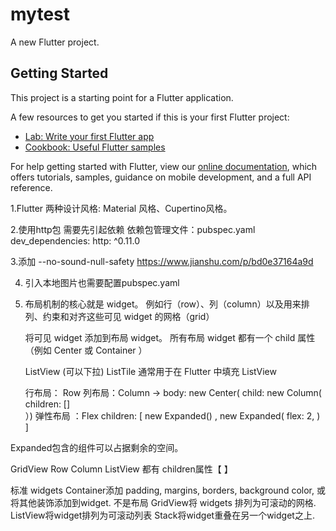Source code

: # mytest

A new Flutter project.

## Getting Started

This project is a starting point for a Flutter application.

A few resources to get you started if this is your first Flutter project:

- [Lab: Write your first Flutter app](https://flutter.dev/docs/get-started/codelab)
- [Cookbook: Useful Flutter samples](https://flutter.dev/docs/cookbook)

For help getting started with Flutter, view our
[online documentation](https://flutter.dev/docs), which offers tutorials,
samples, guidance on mobile development, and a full API reference.


1.Flutter 两种设计风格: Material 风格、Cupertino风格。

2.使用http包 需要先引起依赖
依赖包管理文件：pubspec.yaml
dev_dependencies:
http: ^0.11.0

3.添加 --no-sound-null-safety     https://www.jianshu.com/p/bd0e37164a9d

4. 引入本地图片也需要配置pubspec.yaml

5.  布局机制的核心就是 widget。  例如行（row）、列（column）以及用来排列、约束和对齐这些可见 widget 的网格（grid）

    将可见 widget 添加到布局 widget。 所有布局 widget 都有一个 child 属性（例如 Center 或 Container ）

    ListView (可以下拉)     ListTile 通常用于在 Flutter 中填充 ListView



    行布局： Row 
    列布局：Column   ->            body: new Center(  child: new Column(
						 children: []	
			）)
    弹性布局 ：Flex	 children: [    new Expanded() ,   new Expanded( flex: 2, )   ]

Expanded包含的组件可以占据剩余的空间。


GridView   Row  Column   ListView  都有 children属性【 】

标准 widgets
Container添加 padding, margins, borders, background color, 或将其他装饰添加到widget.  不是布局
GridView将 widgets 排列为可滚动的网格.
ListView将widget排列为可滚动列表
Stack将widget重叠在另一个widget之上.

──────

Task description. Your task is to copy the entries in full and exactly, without any images.

Exercise answer.
Source code

: # mytest

A new Flutter project.

## Getting Started

This project is a starting point for a Flutter application.

A few resources to get you started if this is your first Flutter project:

- [Lab: Write your first Flutter app](https://flutter.dev/docs/get-started/codelab)
- [Cookbook: Useful Flutter samples](https://flutter.dev/docs/cookbook)

For help getting started with Flutter, view our
[online documentation](https://flutter.dev/docs), which offers tutorials,
samples, guidance on mobile development, and a full API reference.


1.Flutter 两种设计风格: Material 风格、Cupertino风格。

2.使用http包 需要先引起依赖
依赖包管理文件：pubspec.yaml
dev_dependencies:
http: ^0.11.0

3.添加 --no-sound-null-safety     https://www.jianshu.com/p/bd0e37164a9d

4. 引入本地图片也需要配置pubspec.yaml

5.  布局机制的核心就是 widget。  例如行（row）、列（column）以及用来排列、约束和对齐这些可见 widget 的网格（grid）

    将可见 widget 添加到布局 widget。 所有布局 widget 都有一个 child 属性（例如 Center 或 Container ）

    ListView (可以下拉)     ListTile 通常用于在 Flutter 中填充 ListView



    行布局： Row 
    列布局：Column   ->            body: new Center(  child: new Column(
						 children: []	
			）)
    弹性布局 ：Flex	 children: [    new Expanded() ,   new Expanded( flex: 2, )   ]

Expanded包含的组件可以占据剩余的空间。


GridView   Row  Column   ListView  都有 children属性【 】

标准 widgets
Container添加 padding, margins, borders, background color, 或将其他装饰添加到widget.  不是布局
GridView将 widgets 排列为可滚动的网格.
ListView将widget排列为可滚动列表
Stack将widget重叠在另一个widget之上.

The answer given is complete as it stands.